The outcome of a multidisciplinary project is a deeper understanding of the system. A natural system is complex and there is a need for different and complementary information gained by different methods. The methods in this study have helped in the interpretation and explanation of results from one method that appeared inconsistent or unclear. The combination of methods thus produces both a more nuanced and more robust interpretation of the system when more than one method can indicate the same feature or phenomena that would otherwise remain more speculative. As the methods differ in investigation scale, from microbe to geological features, and the process they observe, the combination can portray the system in various spaces and times. In this study, it was possible to make conceptual models at different scales to understand important processes active in the interface. Geological heterogeneity is important to understand and include in the interpretation of the results from a contaminated site, although more knowledge about how the response in DCIP correlates to microbial activity is needed, to answer what are the causes of different responses. Additional investigations at this site, including more sampling points, additional and diverse DCIP measurements, along with detailed descriptions of the microbial communities, would support additional analysis of the data and strengthen the conclusions presented here. In addition, by combining one or several of the methods that are deemed most informative, or by leveraging the information gained by synergies between the methods, significant cost savings are possible. This is due both to the potential for improved monitoring of remediation, as well as the ability to evaluate the effectiveness of different remediation interventions in the context of greater understanding of the subsurface processes at different scales.

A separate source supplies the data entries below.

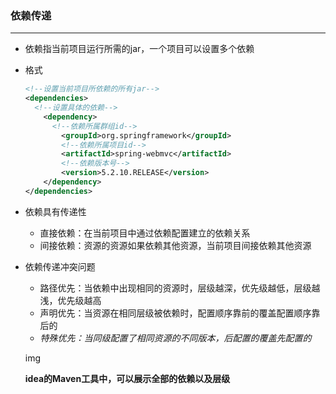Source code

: ### 依赖传递

---------------------

- 依赖指当前项目运行所需的jar，一个项目可以设置多个依赖

- 格式

  ```xml
  <!--设置当前项目所依赖的所有jar-->
  <dependencies>
  	<!--设置具体的依赖-->
      <dependency>
      	<!--依赖所属群组id-->
          <groupId>org.springframework</groupId>
          <!--依赖所属项目id-->
          <artifactId>spring-webmvc</artifactId>
          <!--依赖版本号-->
          <version>5.2.10.RELEASE</version>
      </dependency>
  </dependencies>
  ```

- 依赖具有传递性

  - 直接依赖：在当前项目中通过依赖配置建立的依赖关系
  - 间接依赖：资源的资源如果依赖其他资源，当前项目间接依赖其他资源

- 依赖传递冲突问题

  - 路径优先：当依赖中出现相同的资源时，层级越深，优先级越低，层级越浅，优先级越高
  - 声明优先：当资源在相同层级被依赖时，配置顺序靠前的覆盖配置顺序靠后的
  - *特殊优先：当同级配置了相同资源的不同版本，后配置的覆盖先配置的*

  img

  **idea的Maven工具中，可以展示全部的依赖以及层级**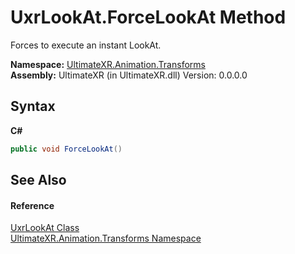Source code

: # UxrLookAt.ForceLookAt Method 
 

Forces to execute an instant LookAt.

**Namespace:**&nbsp;<a href="N_UltimateXR_Animation_Transforms">UltimateXR.Animation.Transforms</a><br />**Assembly:**&nbsp;UltimateXR (in UltimateXR.dll) Version: 0.0.0.0

## Syntax

**C#**<br />
``` C#
public void ForceLookAt()
```


## See Also


#### Reference
<a href="T_UltimateXR_Animation_Transforms_UxrLookAt">UxrLookAt Class</a><br /><a href="N_UltimateXR_Animation_Transforms">UltimateXR.Animation.Transforms Namespace</a><br />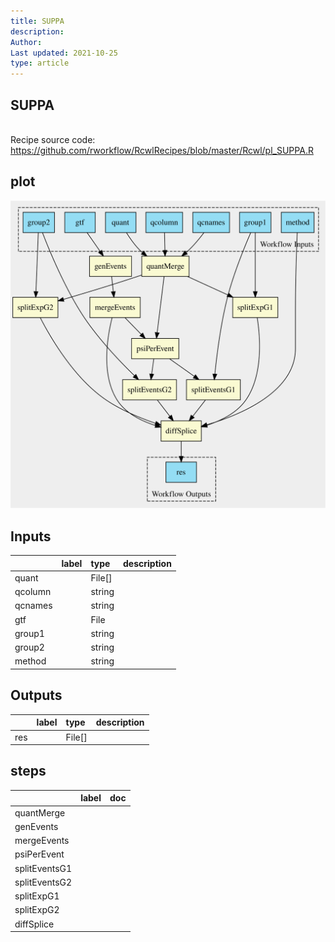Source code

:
 ```yaml
---
title: SUPPA
description: 
Author: 
Last updated: 2021-10-25
type: article
---
```

## SUPPA
<br>Recipe source code: <https://github.com/rworkflow/RcwlRecipes/blob/master/Rcwl/pl_SUPPA.R>
## plot
![## SUPPA](/plots/SUPPA.svg)
## Inputs
|        |label |type   |description  |
|:-------|:-----|:------|:------------|
|quant   |      |File[] |  |
|qcolumn |      |string |  |
|qcnames |      |string |  |
|gtf     |      |File   |  |
|group1  |      |string |  |
|group2  |      |string |  |
|method  |      |string |  |
## Outputs
|    |label        |type   |description  |
|:---|:------------|:------|:------------|
|res |  |File[] |  |
## steps
|              |label        |doc          |
|:-------------|:------------|:------------|
|quantMerge    |  |  |
|genEvents     |  |  |
|mergeEvents   |  |  |
|psiPerEvent   |  |  |
|splitEventsG1 |  |  |
|splitEventsG2 |  |  |
|splitExpG1    |  |  |
|splitExpG2    |  |  |
|diffSplice    |  |  |
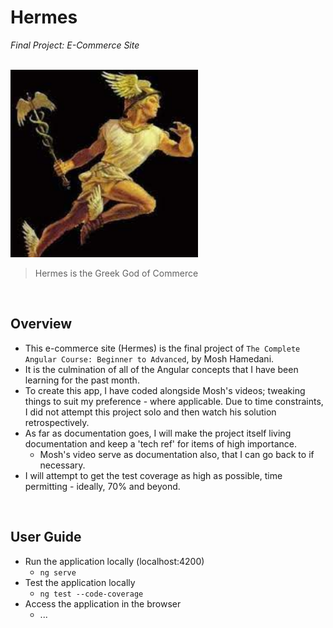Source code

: # Hermes
*Final Project: E-Commerce Site* 

<br>

<img src="../../resources/hermes.jpeg" alt="300" width="300">

> Hermes is the Greek God of Commerce

<br>

## Overview
* This e-commerce site (Hermes) is the final project of ```The Complete Angular Course: Beginner to Advanced```, by Mosh Hamedani. 
* It is the culmination of all of the Angular concepts that I have been learning for the past month.
* To create this app, I have coded alongside Mosh's videos; tweaking things to suit my preference - where applicable. Due to time constraints, I did not attempt this project solo and then watch his solution retrospectively.
* As far as documentation goes, I will make the project itself living documentation and keep a 'tech ref' for items of high importance. 
    * Mosh's video serve as documentation also, that I can go back to if necessary.
* I will attempt to get the test coverage as high as possible, time permitting - ideally, 70% and beyond.

<br>

## User Guide
* Run the application locally (localhost:4200)
    * ```ng serve```
* Test the application locally
    * ```ng test --code-coverage```
* Access the application in the browser
    * ...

More specifically we can conclude the following:

  • The relationship between the degradation of the chlorinated solvents, CSIA, and microbes is complicated at this site. This is most likely due to the hydrogeological complexity and flows paths in the system.

  • The specific concentrations of D. mccartyi for the studied site are lower than in other studies, (where pure cultures are used either in lab or injected into the ground at the site) making it difficult to detect them with the chosen qPCR assay. A microbial community likely performs degradation, and the use of other methods to capture this diversity is required.

  • The geological setting, with changes in grain size between units, and in hydraulic conductivity, promotes degradation and this finding could inform design of remediation actions, i.e., including ground stabilizers with injections to lowering the hydraulic conductivity.

The following additional measurements would have answered more questions regarding the subsurface system and should be considered for additional investigation or similar studies:

  • Measurements of gas concentrations in the groundwater (ethene, ethane, and methane) to evaluate the microbial activity.

  • Investigation of the hydraulic conductivity to evaluate the permeability of different units and understand how they interact with each other.

  • Groundwater dating with trace elements, to resolve residence time and flow paths.

  • Repetition of the geophysical measurements for a time-lapse study, in order to limit the static parts (i.e., geology) of the system.